**Task:** Repeat every line below exactly as it reads.

Stored items
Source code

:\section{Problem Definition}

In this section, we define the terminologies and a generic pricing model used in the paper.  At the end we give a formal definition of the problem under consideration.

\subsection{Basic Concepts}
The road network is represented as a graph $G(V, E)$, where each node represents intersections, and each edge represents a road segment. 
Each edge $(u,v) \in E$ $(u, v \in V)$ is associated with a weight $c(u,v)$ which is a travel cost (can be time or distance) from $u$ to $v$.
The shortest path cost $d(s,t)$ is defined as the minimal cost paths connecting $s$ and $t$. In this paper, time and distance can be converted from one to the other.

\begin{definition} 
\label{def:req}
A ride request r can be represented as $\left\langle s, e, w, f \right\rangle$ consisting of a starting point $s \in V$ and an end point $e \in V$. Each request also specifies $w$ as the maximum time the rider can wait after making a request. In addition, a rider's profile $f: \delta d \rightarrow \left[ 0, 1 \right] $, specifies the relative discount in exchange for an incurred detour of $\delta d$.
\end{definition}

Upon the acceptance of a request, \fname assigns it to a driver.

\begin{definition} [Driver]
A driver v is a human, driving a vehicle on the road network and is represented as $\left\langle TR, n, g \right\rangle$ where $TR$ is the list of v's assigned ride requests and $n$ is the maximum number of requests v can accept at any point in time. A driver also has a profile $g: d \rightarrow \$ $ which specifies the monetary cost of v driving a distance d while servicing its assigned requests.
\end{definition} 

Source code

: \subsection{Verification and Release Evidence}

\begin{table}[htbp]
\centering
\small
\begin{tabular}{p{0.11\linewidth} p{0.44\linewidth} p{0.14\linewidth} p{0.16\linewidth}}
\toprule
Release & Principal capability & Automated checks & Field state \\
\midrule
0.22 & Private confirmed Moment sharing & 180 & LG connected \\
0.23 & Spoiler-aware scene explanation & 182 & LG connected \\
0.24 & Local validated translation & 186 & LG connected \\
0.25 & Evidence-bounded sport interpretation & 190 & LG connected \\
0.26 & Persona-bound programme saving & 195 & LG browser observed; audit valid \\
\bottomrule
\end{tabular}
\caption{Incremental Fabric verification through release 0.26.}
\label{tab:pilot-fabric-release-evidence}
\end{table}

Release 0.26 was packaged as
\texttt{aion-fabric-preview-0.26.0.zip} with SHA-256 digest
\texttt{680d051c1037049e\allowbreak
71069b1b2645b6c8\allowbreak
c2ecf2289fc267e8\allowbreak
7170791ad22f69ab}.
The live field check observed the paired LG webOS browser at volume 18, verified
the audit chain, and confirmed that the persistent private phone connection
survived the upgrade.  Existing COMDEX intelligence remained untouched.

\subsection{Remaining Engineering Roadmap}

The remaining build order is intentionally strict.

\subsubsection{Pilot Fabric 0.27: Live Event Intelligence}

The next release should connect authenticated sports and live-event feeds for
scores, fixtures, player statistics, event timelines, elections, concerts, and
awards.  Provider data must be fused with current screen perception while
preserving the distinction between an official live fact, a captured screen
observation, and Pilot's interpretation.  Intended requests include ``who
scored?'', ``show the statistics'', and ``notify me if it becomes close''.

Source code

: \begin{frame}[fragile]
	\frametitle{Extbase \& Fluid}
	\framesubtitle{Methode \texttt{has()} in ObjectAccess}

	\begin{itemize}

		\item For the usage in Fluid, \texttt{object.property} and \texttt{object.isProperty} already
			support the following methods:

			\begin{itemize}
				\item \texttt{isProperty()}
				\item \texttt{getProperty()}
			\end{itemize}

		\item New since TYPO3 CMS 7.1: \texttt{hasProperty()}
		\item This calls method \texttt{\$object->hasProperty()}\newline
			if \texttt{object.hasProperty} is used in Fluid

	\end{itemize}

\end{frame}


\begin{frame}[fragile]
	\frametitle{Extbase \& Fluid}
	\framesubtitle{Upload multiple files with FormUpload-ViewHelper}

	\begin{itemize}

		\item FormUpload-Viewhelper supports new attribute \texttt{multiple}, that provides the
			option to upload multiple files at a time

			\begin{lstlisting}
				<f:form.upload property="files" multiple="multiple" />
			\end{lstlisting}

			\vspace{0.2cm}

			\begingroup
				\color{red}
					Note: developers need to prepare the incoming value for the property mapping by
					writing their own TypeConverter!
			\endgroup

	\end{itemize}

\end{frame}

**Response box:**
Source code

:\section{Problem Definition}

In this section, we define the terminologies and a generic pricing model used in the paper.  At the end we give a formal definition of the problem under consideration.

\subsection{Basic Concepts}
The road network is represented as a graph $G(V, E)$, where each node represents intersections, and each edge represents a road segment. 
Each edge $(u,v) \in E$ $(u, v \in V)$ is associated with a weight $c(u,v)$ which is a travel cost (can be time or distance) from $u$ to $v$.
The shortest path cost $d(s,t)$ is defined as the minimal cost paths connecting $s$ and $t$. In this paper, time and distance can be converted from one to the other.

\begin{definition} 
\label{def:req}
A ride request r can be represented as $\left\langle s, e, w, f \right\rangle$ consisting of a starting point $s \in V$ and an end point $e \in V$. Each request also specifies $w$ as the maximum time the rider can wait after making a request. In addition, a rider's profile $f: \delta d \rightarrow \left[ 0, 1 \right] $, specifies the relative discount in exchange for an incurred detour of $\delta d$.
\end{definition}

Upon the acceptance of a request, \fname assigns it to a driver.

\begin{definition} [Driver]
A driver v is a human, driving a vehicle on the road network and is represented as $\left\langle TR, n, g \right\rangle$ where $TR$ is the list of v's assigned ride requests and $n$ is the maximum number of requests v can accept at any point in time. A driver also has a profile $g: d \rightarrow \$ $ which specifies the monetary cost of v driving a distance d while servicing its assigned requests.
\end{definition} 

Source code

: \subsection{Verification and Release Evidence}

\begin{table}[htbp]
\centering
\small
\begin{tabular}{p{0.11\linewidth} p{0.44\linewidth} p{0.14\linewidth} p{0.16\linewidth}}
\toprule
Release & Principal capability & Automated checks & Field state \\
\midrule
0.22 & Private confirmed Moment sharing & 180 & LG connected \\
0.23 & Spoiler-aware scene explanation & 182 & LG connected \\
0.24 & Local validated translation & 186 & LG connected \\
0.25 & Evidence-bounded sport interpretation & 190 & LG connected \\
0.26 & Persona-bound programme saving & 195 & LG browser observed; audit valid \\
\bottomrule
\end{tabular}
\caption{Incremental Fabric verification through release 0.26.}
\label{tab:pilot-fabric-release-evidence}
\end{table}

Release 0.26 was packaged as
\texttt{aion-fabric-preview-0.26.0.zip} with SHA-256 digest
\texttt{680d051c1037049e\allowbreak
71069b1b2645b6c8\allowbreak
c2ecf2289fc267e8\allowbreak
7170791ad22f69ab}.
The live field check observed the paired LG webOS browser at volume 18, verified
the audit chain, and confirmed that the persistent private phone connection
survived the upgrade.  Existing COMDEX intelligence remained untouched.

\subsection{Remaining Engineering Roadmap}

The remaining build order is intentionally strict.

\subsubsection{Pilot Fabric 0.27: Live Event Intelligence}

The next release should connect authenticated sports and live-event feeds for
scores, fixtures, player statistics, event timelines, elections, concerts, and
awards.  Provider data must be fused with current screen perception while
preserving the distinction between an official live fact, a captured screen
observation, and Pilot's interpretation.  Intended requests include ``who
scored?'', ``show the statistics'', and ``notify me if it becomes close''.

Source code

: \begin{frame}[fragile]
	\frametitle{Extbase \& Fluid}
	\framesubtitle{Methode \texttt{has()} in ObjectAccess}

	\begin{itemize}

		\item For the usage in Fluid, \texttt{object.property} and \texttt{object.isProperty} already
			support the following methods:

			\begin{itemize}
				\item \texttt{isProperty()}
				\item \texttt{getProperty()}
			\end{itemize}

		\item New since TYPO3 CMS 7.1: \texttt{hasProperty()}
		\item This calls method \texttt{\$object->hasProperty()}\newline
			if \texttt{object.hasProperty} is used in Fluid

	\end{itemize}

\end{frame}


\begin{frame}[fragile]
	\frametitle{Extbase \& Fluid}
	\framesubtitle{Upload multiple files with FormUpload-ViewHelper}

	\begin{itemize}

		\item FormUpload-Viewhelper supports new attribute \texttt{multiple}, that provides the
			option to upload multiple files at a time

			\begin{lstlisting}
				<f:form.upload property="files" multiple="multiple" />
			\end{lstlisting}

			\vspace{0.2cm}

			\begingroup
				\color{red}
					Note: developers need to prepare the incoming value for the property mapping by
					writing their own TypeConverter!
			\endgroup

	\end{itemize}

\end{frame}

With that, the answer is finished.